SeeCiTe: a method to assess CNV calls from SNP arrays using trio data
Journal article, Peer reviewed
MetadataVis full innførsel
OriginalversjonBioinformatics. 2021, 37 (13), 1876-1883. 10.1093/bioinformatics/btab028
Motivation Single nucleotide polymorphism (SNP) genotyping arrays remain an attractive platform for assaying copy number variants (CNVs) in large population-wide cohorts. However, current tools for calling CNVs are still prone to extensive false positive calls when applied to biobank scale arrays. Moreover, there is a lack of methods exploiting cohorts with trios available (e.g. nuclear family) to assist in quality control and downstream analyses following the calling.
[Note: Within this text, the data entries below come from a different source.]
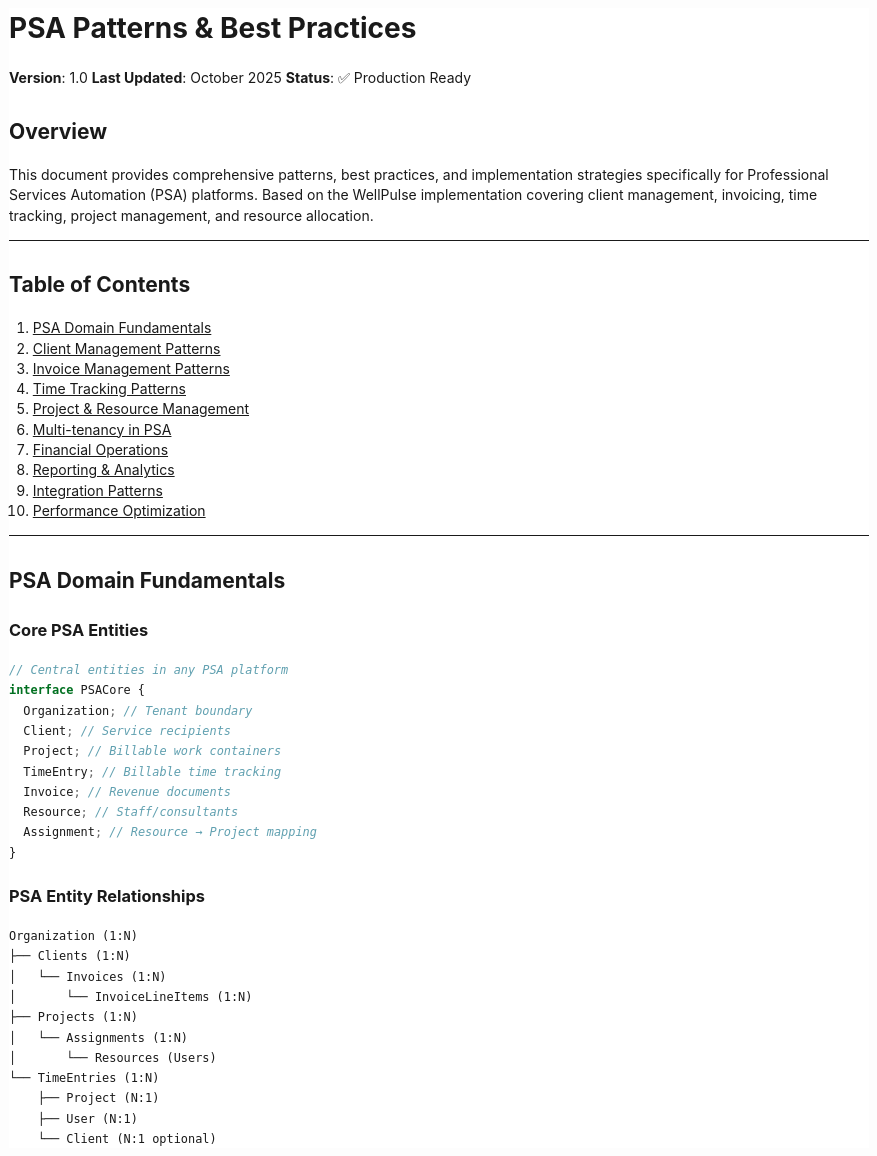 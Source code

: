 # PSA Patterns & Best Practices

**Version**: 1.0
**Last Updated**: October 2025
**Status**: ✅ Production Ready

## Overview

This document provides comprehensive patterns, best practices, and implementation strategies specifically for Professional Services Automation (PSA) platforms. Based on the WellPulse implementation covering client management, invoicing, time tracking, project management, and resource allocation.

---

## Table of Contents

1. [PSA Domain Fundamentals](#psa-domain-fundamentals)
2. [Client Management Patterns](#client-management-patterns)
3. [Invoice Management Patterns](#invoice-management-patterns)
4. [Time Tracking Patterns](#time-tracking-patterns)
5. [Project & Resource Management](#project--resource-management)
6. [Multi-tenancy in PSA](#multi-tenancy-in-psa)
7. [Financial Operations](#financial-operations)
8. [Reporting & Analytics](#reporting--analytics)
9. [Integration Patterns](#integration-patterns)
10. [Performance Optimization](#performance-optimization)

---

## PSA Domain Fundamentals

### Core PSA Entities

```typescript
// Central entities in any PSA platform
interface PSACore {
  Organization; // Tenant boundary
  Client; // Service recipients
  Project; // Billable work containers
  TimeEntry; // Billable time tracking
  Invoice; // Revenue documents
  Resource; // Staff/consultants
  Assignment; // Resource → Project mapping
}
```

### PSA Entity Relationships

```
Organization (1:N)
├── Clients (1:N)
│   └── Invoices (1:N)
│       └── InvoiceLineItems (1:N)
├── Projects (1:N)
│   └── Assignments (1:N)
│       └── Resources (Users)
└── TimeEntries (1:N)
    ├── Project (N:1)
    ├── User (N:1)
    └── Client (N:1 optional)
```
Results We developed SeeCiTe (Seeing CNVs in Trios), a novel CNV-quality control tool that postprocesses output from current CNV-calling tools exploiting child-parent trio data to classify calls in quality categories and provide a set of visualizations for each putative CNV call in the offspring. We apply it to the Norwegian Mother, Father and Child Cohort Study (MoBa) and show that SeeCiTe improves the specificity and sensitivity compared to the common empiric filtering strategies. To our knowledge, it is the first tool that utilizes probe-level CNV data in trios (and singletons) to systematically highlight potential artifacts and visualize signal intensities in a streamlined fashion suitable for biobank scale studies.